**INFORMATION SHOWN**
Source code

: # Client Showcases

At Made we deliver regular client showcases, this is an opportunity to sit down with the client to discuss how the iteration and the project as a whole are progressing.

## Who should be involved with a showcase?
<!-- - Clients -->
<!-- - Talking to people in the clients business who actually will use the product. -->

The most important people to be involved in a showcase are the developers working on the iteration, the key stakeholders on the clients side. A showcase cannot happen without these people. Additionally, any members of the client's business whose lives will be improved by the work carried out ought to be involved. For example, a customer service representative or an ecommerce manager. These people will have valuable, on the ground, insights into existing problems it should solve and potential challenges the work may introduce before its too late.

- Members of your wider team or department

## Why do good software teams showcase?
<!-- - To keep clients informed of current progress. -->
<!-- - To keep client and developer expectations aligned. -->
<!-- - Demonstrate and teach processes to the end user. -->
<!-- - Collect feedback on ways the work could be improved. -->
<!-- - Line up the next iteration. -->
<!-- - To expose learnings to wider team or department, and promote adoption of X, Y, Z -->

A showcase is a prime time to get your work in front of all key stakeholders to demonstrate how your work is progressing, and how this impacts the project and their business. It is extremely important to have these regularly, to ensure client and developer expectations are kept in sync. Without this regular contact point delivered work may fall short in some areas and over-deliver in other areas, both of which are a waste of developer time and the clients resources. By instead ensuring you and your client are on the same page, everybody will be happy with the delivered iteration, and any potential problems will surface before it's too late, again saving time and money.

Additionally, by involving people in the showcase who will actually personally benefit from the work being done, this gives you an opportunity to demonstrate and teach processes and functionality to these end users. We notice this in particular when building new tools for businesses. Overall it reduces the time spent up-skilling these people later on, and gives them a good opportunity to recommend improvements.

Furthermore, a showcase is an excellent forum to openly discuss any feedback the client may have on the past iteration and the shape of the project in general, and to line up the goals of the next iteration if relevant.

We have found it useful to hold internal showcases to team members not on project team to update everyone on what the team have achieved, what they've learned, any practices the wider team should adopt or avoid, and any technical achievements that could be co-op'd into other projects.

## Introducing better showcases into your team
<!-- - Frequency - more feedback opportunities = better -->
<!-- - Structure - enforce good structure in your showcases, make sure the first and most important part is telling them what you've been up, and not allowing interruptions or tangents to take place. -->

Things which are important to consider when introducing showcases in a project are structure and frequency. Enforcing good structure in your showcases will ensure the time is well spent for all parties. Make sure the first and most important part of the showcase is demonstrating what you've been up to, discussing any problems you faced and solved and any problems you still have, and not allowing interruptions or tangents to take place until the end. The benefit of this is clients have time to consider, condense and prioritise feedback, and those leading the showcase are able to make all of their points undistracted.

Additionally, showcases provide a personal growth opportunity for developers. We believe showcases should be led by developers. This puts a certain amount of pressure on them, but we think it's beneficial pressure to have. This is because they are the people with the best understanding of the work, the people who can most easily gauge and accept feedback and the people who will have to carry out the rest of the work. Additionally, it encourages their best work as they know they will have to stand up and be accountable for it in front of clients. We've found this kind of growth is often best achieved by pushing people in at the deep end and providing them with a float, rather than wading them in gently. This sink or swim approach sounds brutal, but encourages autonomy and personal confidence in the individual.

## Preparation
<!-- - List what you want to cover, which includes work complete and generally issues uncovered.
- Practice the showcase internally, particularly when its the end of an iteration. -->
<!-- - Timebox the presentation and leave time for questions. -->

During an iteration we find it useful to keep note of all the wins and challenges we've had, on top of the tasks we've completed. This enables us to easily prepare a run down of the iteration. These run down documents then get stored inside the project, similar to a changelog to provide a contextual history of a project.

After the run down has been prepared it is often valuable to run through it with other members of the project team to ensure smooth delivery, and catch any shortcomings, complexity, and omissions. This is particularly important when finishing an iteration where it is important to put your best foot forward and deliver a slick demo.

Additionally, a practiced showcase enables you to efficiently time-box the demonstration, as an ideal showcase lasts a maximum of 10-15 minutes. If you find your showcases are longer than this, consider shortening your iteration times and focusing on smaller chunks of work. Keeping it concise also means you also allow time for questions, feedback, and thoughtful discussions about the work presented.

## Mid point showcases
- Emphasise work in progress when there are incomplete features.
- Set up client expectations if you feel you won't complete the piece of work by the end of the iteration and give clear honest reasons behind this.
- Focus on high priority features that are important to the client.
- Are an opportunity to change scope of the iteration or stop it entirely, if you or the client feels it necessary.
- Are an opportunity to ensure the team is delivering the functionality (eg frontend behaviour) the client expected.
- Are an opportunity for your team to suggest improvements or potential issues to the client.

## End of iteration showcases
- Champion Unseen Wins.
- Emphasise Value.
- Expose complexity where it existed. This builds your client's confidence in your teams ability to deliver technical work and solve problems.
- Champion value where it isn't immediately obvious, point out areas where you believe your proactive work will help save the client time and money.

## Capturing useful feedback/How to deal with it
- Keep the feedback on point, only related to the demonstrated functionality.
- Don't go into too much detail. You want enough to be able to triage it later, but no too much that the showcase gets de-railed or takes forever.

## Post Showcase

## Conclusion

**BRIEF**
Please return all of the entries exactly as they were given.

**OUTPUT BELOW**
Source code

: # Client Showcases

At Made we deliver regular client showcases, this is an opportunity to sit down with the client to discuss how the iteration and the project as a whole are progressing.

## Who should be involved with a showcase?
<!-- - Clients -->
<!-- - Talking to people in the clients business who actually will use the product. -->

The most important people to be involved in a showcase are the developers working on the iteration, the key stakeholders on the clients side. A showcase cannot happen without these people. Additionally, any members of the client's business whose lives will be improved by the work carried out ought to be involved. For example, a customer service representative or an ecommerce manager. These people will have valuable, on the ground, insights into existing problems it should solve and potential challenges the work may introduce before its too late.

- Members of your wider team or department

## Why do good software teams showcase?
<!-- - To keep clients informed of current progress. -->
<!-- - To keep client and developer expectations aligned. -->
<!-- - Demonstrate and teach processes to the end user. -->
<!-- - Collect feedback on ways the work could be improved. -->
<!-- - Line up the next iteration. -->
<!-- - To expose learnings to wider team or department, and promote adoption of X, Y, Z -->

A showcase is a prime time to get your work in front of all key stakeholders to demonstrate how your work is progressing, and how this impacts the project and their business. It is extremely important to have these regularly, to ensure client and developer expectations are kept in sync. Without this regular contact point delivered work may fall short in some areas and over-deliver in other areas, both of which are a waste of developer time and the clients resources. By instead ensuring you and your client are on the same page, everybody will be happy with the delivered iteration, and any potential problems will surface before it's too late, again saving time and money.

Additionally, by involving people in the showcase who will actually personally benefit from the work being done, this gives you an opportunity to demonstrate and teach processes and functionality to these end users. We notice this in particular when building new tools for businesses. Overall it reduces the time spent up-skilling these people later on, and gives them a good opportunity to recommend improvements.

Furthermore, a showcase is an excellent forum to openly discuss any feedback the client may have on the past iteration and the shape of the project in general, and to line up the goals of the next iteration if relevant.

We have found it useful to hold internal showcases to team members not on project team to update everyone on what the team have achieved, what they've learned, any practices the wider team should adopt or avoid, and any technical achievements that could be co-op'd into other projects.

## Introducing better showcases into your team
<!-- - Frequency - more feedback opportunities = better -->
<!-- - Structure - enforce good structure in your showcases, make sure the first and most important part is telling them what you've been up, and not allowing interruptions or tangents to take place. -->

Things which are important to consider when introducing showcases in a project are structure and frequency. Enforcing good structure in your showcases will ensure the time is well spent for all parties. Make sure the first and most important part of the showcase is demonstrating what you've been up to, discussing any problems you faced and solved and any problems you still have, and not allowing interruptions or tangents to take place until the end. The benefit of this is clients have time to consider, condense and prioritise feedback, and those leading the showcase are able to make all of their points undistracted.

Additionally, showcases provide a personal growth opportunity for developers. We believe showcases should be led by developers. This puts a certain amount of pressure on them, but we think it's beneficial pressure to have. This is because they are the people with the best understanding of the work, the people who can most easily gauge and accept feedback and the people who will have to carry out the rest of the work. Additionally, it encourages their best work as they know they will have to stand up and be accountable for it in front of clients. We've found this kind of growth is often best achieved by pushing people in at the deep end and providing them with a float, rather than wading them in gently. This sink or swim approach sounds brutal, but encourages autonomy and personal confidence in the individual.

## Preparation
<!-- - List what you want to cover, which includes work complete and generally issues uncovered.
- Practice the showcase internally, particularly when its the end of an iteration. -->
<!-- - Timebox the presentation and leave time for questions. -->

During an iteration we find it useful to keep note of all the wins and challenges we've had, on top of the tasks we've completed. This enables us to easily prepare a run down of the iteration. These run down documents then get stored inside the project, similar to a changelog to provide a contextual history of a project.

After the run down has been prepared it is often valuable to run through it with other members of the project team to ensure smooth delivery, and catch any shortcomings, complexity, and omissions. This is particularly important when finishing an iteration where it is important to put your best foot forward and deliver a slick demo.

Additionally, a practiced showcase enables you to efficiently time-box the demonstration, as an ideal showcase lasts a maximum of 10-15 minutes. If you find your showcases are longer than this, consider shortening your iteration times and focusing on smaller chunks of work. Keeping it concise also means you also allow time for questions, feedback, and thoughtful discussions about the work presented.

## Mid point showcases
- Emphasise work in progress when there are incomplete features.
- Set up client expectations if you feel you won't complete the piece of work by the end of the iteration and give clear honest reasons behind this.
- Focus on high priority features that are important to the client.
- Are an opportunity to change scope of the iteration or stop it entirely, if you or the client feels it necessary.
- Are an opportunity to ensure the team is delivering the functionality (eg frontend behaviour) the client expected.
- Are an opportunity for your team to suggest improvements or potential issues to the client.

## End of iteration showcases
- Champion Unseen Wins.
- Emphasise Value.
- Expose complexity where it existed. This builds your client's confidence in your teams ability to deliver technical work and solve problems.
- Champion value where it isn't immediately obvious, point out areas where you believe your proactive work will help save the client time and money.

## Capturing useful feedback/How to deal with it
- Keep the feedback on point, only related to the demonstrated functionality.
- Don't go into too much detail. You want enough to be able to triage it later, but no too much that the showcase gets de-railed or takes forever.

## Post Showcase

## Conclusion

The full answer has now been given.